The Center for Education Reform is a charter promotion group, perhaps one of the most cynical and self-serving of the reformster groups. Search their website for information or ideas about education-- the actual pedagogy and instruction in a classroom-- and you will find nothing, because the Center has no actual interest in education.
Check out their board of directors-- you will find a combination of money managers and charter school operators. That is where the Center's interest lies-- in getting more money into more charters.
And what stands in the way of these corporate interests making a better, bigger buck? Well, those damn unions, of course. The Center may not have any section devoted to actually educating children, but they have a whole tab devoted to those damn unions, and here's What They Believe:
We believe that the special interests that draw funds from the tax dollars funding public education, and that have become an intransient [sic-- pretty sure they mean "intransigent," though "intransient" as in "won't move away to some other place" might suit them as well] force in political and policy circles, have outlived the usefulness of the associations they once had and have become obstacles to programs and activities that can best and most judiciously serve children. Such groups—from teachers unions, to the associations of administrators, principals, school boards and hybrids of all (e.g., “The Blob”)—should be free to organize but without access to the dollars that are spent to fund schools and should be free to recruit but not mandate members, but they should not have a public stream of money that permits the dues of members to subsidize their defense of the status quo.

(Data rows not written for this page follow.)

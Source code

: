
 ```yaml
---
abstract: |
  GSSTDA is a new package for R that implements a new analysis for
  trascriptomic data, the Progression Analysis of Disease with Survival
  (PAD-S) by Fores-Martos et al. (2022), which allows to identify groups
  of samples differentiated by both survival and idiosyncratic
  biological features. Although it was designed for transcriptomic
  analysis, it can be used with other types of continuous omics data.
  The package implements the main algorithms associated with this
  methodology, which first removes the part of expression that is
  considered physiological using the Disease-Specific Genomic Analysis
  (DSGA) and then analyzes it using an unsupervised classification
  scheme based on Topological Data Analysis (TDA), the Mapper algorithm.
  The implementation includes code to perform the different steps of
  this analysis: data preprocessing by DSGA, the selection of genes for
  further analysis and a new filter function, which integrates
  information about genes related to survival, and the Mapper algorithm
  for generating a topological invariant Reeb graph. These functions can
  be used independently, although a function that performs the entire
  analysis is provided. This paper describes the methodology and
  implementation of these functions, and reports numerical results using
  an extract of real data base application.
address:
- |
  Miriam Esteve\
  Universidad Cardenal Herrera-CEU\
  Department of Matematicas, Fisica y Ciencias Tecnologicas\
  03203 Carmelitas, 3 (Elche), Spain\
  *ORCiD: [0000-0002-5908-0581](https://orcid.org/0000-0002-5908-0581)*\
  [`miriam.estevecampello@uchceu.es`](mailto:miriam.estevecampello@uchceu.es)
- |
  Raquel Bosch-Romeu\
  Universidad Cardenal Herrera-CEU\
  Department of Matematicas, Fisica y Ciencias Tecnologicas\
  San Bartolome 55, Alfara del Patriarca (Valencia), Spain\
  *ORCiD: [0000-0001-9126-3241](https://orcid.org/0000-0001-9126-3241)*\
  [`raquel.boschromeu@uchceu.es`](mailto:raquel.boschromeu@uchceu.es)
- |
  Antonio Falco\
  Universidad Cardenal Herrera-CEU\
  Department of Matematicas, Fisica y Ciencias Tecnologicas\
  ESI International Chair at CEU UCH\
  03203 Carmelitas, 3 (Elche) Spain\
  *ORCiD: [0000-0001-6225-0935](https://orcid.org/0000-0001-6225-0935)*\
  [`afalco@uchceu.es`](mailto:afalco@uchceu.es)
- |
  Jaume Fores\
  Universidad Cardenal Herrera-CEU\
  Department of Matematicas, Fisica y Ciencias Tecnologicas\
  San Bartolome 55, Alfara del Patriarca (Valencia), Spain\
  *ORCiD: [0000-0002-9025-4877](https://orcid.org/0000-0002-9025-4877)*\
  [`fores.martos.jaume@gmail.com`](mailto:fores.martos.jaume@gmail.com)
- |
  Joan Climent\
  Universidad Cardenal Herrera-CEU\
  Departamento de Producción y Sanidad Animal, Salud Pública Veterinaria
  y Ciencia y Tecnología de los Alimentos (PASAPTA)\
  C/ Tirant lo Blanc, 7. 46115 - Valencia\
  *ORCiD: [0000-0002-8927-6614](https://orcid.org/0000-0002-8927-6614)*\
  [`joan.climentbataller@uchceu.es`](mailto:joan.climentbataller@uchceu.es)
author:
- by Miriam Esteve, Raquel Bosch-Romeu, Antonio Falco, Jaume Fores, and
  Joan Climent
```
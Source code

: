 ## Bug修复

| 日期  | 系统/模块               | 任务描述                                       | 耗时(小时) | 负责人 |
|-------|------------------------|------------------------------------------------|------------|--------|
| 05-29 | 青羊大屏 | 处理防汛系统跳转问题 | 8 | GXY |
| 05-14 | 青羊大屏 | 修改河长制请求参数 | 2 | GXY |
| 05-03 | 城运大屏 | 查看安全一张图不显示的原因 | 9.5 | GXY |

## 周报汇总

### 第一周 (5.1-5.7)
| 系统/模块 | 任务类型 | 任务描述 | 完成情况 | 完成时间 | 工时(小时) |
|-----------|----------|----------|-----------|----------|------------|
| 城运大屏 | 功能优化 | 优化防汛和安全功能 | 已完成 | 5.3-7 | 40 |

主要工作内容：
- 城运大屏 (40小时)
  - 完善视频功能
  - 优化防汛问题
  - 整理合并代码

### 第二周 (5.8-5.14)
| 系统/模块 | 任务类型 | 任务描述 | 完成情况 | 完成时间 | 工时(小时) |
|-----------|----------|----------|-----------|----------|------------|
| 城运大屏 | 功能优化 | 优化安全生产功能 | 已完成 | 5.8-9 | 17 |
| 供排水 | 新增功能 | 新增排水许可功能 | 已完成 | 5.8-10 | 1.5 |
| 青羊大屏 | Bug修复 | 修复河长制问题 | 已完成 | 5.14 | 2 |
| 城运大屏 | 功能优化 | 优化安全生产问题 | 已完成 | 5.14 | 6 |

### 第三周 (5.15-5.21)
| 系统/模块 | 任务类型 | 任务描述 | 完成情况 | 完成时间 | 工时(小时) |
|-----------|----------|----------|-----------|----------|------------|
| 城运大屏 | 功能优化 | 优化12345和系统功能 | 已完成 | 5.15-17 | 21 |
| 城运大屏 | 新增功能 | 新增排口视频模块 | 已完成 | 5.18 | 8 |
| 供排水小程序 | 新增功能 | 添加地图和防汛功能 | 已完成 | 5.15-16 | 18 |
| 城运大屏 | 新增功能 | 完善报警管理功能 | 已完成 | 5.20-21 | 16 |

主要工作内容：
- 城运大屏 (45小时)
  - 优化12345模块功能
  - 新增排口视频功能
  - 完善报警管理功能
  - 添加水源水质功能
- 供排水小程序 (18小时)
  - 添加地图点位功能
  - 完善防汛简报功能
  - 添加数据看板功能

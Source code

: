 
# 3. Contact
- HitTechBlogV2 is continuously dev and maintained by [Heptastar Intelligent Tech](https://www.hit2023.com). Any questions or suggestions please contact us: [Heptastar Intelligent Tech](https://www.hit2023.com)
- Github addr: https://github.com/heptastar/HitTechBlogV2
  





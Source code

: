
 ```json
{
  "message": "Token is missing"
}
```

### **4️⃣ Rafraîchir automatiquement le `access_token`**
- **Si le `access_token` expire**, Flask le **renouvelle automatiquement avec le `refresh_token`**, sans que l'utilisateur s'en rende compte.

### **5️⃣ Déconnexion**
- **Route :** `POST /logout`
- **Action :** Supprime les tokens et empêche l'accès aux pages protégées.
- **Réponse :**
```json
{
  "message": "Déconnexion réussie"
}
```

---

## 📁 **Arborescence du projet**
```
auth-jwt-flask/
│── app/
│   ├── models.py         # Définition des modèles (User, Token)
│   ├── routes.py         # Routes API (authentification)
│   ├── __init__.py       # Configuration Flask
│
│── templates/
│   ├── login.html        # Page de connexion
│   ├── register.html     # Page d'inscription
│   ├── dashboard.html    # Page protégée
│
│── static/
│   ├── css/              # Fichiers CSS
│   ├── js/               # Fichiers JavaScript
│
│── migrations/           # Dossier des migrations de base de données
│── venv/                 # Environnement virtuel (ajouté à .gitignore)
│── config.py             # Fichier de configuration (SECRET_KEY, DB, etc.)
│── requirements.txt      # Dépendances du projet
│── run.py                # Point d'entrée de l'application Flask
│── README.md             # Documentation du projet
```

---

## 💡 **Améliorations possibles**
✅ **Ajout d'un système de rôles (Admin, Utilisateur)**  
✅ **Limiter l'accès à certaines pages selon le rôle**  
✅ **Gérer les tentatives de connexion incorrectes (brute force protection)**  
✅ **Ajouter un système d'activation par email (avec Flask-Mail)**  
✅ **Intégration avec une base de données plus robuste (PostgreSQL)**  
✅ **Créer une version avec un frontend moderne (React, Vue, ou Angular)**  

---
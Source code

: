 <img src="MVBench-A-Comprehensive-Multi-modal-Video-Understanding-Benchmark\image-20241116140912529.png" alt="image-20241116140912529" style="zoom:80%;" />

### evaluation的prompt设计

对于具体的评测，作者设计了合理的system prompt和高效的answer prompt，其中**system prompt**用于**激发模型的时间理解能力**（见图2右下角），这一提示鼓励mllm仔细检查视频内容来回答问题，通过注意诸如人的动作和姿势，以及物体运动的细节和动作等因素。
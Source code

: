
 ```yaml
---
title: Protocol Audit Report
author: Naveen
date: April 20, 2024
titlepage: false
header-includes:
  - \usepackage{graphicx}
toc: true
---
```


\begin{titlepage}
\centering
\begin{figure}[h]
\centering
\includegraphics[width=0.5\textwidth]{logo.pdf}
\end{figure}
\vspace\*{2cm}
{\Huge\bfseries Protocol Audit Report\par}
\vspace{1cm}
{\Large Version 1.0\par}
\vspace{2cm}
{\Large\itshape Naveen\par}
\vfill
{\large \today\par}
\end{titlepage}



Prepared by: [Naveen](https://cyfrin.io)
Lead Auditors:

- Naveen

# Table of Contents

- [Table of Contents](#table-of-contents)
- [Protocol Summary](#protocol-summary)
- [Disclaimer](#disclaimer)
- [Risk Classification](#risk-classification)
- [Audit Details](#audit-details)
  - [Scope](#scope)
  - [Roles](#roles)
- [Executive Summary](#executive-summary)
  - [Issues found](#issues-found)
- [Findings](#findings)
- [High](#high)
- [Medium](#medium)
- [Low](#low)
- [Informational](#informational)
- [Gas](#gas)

The Center is currently excited with itself because it placed a quote in a Wall Street Journal article. The piece (behind a paywall) discusses the desire of some charter teachers to unionize. Or, as the Center headlined it in their regular email, "Teachers at Successful Los Angeles Charter School Organization Being Manipulated by Union Leaders."
The charter in question is the Alliance charter, a chain run by rich folks like a former mayor of LA and the owner of the Atlanta Hawks. Alliance is a big gun in the LA charter scene, and seventy of its 500-person teacher workforce started pushing for a union last spring.
"We believe that when teachers have a respected voice in policymaking it
leads to school sustainability and teacher retention," said Elana
Goldbaum, who teaches history at Gertz-Ressler High School, a member of
the Alliance group. "We have a lot of talent and we want to see that
stay. We want to see our teachers be a part of the decision-making and
we want to advocate for our students and ourselves."
The union movement has sparked controversy, with the LA union claiming interference on the part of charter management and Alliance saying the teachers feel harassed by the union. The struggle escalated at the end of October when the California Public Employment Relations Board sued Alliance for engaging in anti-union activity.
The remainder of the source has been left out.